Tell how many lines in the data contain the string "yourself", using a single number as the whole reply.
Data to examine: Begin
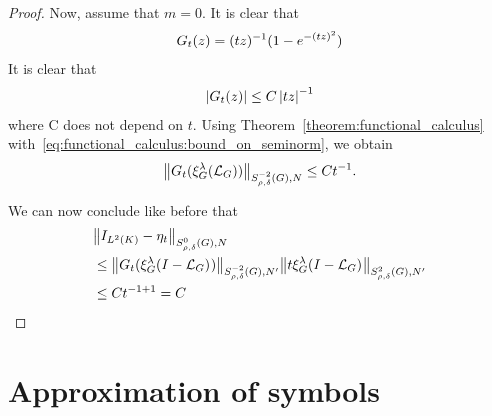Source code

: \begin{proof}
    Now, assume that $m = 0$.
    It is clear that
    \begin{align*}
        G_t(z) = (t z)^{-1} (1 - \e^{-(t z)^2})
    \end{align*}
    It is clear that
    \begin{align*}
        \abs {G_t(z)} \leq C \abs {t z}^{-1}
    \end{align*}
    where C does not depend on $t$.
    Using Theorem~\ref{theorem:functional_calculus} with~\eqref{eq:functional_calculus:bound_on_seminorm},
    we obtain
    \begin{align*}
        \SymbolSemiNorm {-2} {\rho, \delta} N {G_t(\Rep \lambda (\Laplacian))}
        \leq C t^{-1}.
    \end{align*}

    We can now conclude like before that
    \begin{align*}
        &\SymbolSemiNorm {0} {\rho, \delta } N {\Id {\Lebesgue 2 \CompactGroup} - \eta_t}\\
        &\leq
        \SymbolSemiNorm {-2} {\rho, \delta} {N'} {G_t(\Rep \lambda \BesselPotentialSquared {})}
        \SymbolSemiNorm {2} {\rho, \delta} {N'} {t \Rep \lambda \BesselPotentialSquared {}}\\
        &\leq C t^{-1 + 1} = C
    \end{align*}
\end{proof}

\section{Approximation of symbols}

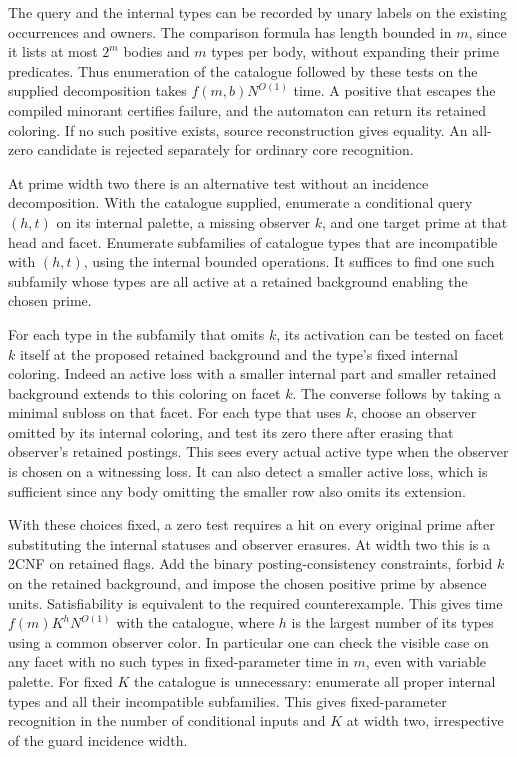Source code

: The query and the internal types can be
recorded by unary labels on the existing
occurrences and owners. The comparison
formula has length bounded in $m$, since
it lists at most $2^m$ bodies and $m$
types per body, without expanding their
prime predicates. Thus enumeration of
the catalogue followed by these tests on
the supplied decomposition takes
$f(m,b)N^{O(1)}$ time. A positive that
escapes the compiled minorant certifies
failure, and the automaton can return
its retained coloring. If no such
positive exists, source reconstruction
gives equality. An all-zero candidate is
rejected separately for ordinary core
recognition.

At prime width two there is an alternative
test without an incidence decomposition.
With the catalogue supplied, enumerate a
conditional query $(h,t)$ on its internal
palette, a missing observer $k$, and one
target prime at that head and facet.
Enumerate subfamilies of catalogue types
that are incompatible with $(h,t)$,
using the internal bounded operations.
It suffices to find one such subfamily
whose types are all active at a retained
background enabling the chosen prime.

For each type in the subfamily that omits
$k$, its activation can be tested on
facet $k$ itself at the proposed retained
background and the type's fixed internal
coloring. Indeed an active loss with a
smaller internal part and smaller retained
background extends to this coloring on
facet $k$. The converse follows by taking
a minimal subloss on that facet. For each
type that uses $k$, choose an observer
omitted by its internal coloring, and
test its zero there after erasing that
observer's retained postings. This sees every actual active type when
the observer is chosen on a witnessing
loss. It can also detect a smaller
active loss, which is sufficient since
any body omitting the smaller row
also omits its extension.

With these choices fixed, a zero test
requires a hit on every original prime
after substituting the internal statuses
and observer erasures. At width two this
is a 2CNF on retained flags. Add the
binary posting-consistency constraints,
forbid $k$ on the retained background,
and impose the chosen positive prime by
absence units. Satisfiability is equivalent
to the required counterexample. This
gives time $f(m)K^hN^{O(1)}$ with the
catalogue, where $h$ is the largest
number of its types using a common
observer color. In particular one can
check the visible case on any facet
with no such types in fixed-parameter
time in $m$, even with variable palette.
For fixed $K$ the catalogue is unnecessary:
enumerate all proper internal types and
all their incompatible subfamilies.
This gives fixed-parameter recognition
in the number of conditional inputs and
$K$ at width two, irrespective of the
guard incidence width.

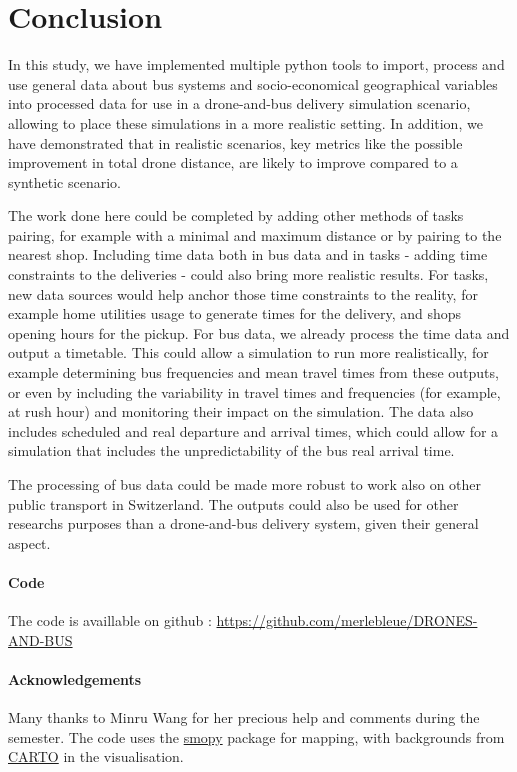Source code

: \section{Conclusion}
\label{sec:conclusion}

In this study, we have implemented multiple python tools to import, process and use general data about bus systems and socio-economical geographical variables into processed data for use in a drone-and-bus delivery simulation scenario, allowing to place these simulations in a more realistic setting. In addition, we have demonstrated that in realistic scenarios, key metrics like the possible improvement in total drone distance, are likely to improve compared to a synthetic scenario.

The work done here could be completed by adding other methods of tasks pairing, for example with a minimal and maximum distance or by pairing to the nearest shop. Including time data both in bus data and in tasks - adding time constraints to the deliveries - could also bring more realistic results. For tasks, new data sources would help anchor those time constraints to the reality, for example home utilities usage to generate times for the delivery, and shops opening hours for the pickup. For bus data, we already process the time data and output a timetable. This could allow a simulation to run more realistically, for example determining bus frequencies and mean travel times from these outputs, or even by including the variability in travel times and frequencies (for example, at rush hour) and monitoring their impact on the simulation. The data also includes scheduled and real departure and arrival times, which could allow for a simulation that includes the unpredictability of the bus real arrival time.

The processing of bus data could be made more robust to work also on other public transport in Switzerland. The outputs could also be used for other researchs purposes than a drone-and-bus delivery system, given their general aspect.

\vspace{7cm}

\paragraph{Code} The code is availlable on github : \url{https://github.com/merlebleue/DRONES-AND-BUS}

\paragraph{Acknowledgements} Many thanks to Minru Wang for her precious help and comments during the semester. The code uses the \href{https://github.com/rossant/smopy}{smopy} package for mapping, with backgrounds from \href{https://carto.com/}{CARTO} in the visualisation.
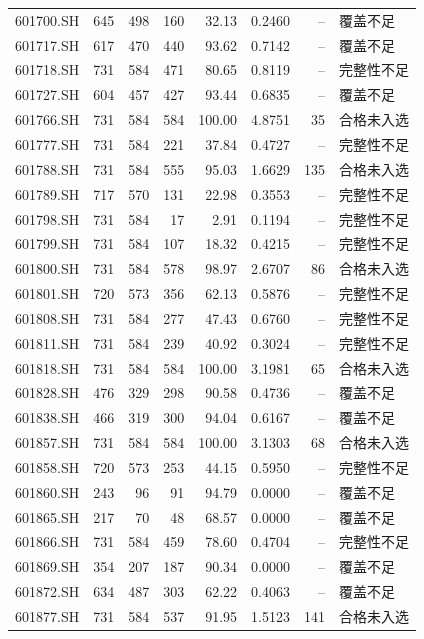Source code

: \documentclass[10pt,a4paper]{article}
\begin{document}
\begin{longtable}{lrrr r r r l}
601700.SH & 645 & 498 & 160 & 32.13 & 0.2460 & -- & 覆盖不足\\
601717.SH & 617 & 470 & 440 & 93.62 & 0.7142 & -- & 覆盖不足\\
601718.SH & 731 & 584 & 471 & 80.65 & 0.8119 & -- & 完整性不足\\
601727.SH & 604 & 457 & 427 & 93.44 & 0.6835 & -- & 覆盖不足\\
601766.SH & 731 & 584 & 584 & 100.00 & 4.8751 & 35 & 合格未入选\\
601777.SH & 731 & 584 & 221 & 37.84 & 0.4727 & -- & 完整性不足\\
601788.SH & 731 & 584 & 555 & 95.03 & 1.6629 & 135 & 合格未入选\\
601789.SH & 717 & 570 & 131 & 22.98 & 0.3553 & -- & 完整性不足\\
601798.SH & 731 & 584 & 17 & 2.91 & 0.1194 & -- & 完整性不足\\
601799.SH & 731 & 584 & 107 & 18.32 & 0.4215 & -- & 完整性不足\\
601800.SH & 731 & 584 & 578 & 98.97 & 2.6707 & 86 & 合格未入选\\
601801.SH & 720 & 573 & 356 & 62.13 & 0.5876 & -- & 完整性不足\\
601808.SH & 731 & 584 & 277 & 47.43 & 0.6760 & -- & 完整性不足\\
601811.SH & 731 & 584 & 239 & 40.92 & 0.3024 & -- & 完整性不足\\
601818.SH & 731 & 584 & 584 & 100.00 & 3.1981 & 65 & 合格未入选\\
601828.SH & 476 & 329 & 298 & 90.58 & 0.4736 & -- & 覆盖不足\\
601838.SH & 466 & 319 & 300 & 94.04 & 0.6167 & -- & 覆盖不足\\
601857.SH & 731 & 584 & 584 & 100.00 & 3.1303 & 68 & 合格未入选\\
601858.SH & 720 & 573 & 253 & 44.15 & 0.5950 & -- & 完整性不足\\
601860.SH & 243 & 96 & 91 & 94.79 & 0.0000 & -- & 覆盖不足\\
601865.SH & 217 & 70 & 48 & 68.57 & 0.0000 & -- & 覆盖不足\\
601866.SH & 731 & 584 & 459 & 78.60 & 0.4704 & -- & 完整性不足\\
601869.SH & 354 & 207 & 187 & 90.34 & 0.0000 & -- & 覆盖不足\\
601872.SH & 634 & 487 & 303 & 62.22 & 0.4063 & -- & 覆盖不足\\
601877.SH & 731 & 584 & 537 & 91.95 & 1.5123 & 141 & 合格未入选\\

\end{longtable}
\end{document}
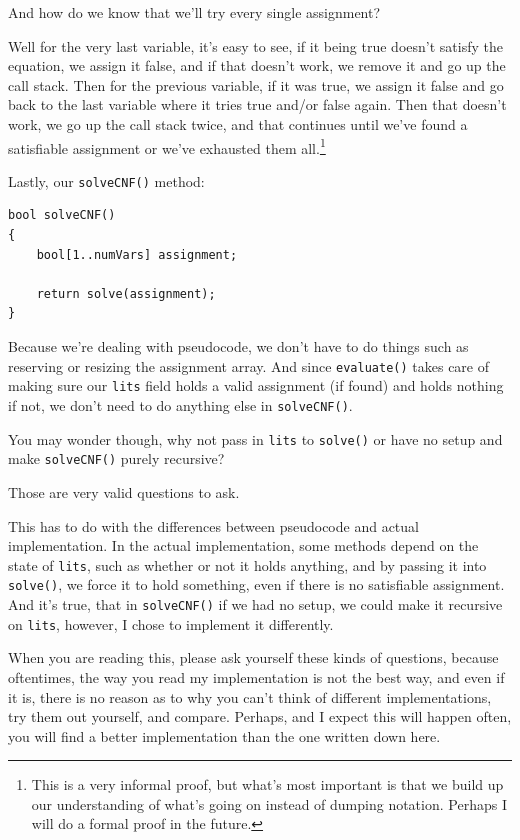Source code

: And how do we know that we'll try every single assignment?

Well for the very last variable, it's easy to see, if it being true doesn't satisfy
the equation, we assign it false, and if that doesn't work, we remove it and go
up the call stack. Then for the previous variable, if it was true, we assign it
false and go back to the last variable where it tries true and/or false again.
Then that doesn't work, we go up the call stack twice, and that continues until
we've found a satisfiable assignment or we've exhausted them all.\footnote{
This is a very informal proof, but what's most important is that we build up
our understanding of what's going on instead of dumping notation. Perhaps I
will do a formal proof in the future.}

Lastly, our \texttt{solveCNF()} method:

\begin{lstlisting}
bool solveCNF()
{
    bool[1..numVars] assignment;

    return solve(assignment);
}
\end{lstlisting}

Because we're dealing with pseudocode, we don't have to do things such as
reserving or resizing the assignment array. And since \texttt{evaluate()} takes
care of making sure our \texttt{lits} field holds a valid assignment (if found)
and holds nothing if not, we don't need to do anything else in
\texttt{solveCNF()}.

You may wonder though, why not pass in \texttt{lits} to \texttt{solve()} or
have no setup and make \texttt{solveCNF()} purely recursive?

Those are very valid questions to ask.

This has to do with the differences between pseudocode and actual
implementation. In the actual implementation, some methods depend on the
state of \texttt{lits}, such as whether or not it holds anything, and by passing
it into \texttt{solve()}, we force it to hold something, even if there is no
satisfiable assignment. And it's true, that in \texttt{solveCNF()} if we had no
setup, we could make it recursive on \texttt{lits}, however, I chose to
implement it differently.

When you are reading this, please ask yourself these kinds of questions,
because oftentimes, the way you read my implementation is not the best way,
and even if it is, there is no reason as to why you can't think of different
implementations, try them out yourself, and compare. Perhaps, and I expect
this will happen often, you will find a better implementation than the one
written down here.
Data to examine: End
*Solution to this exercise:* 2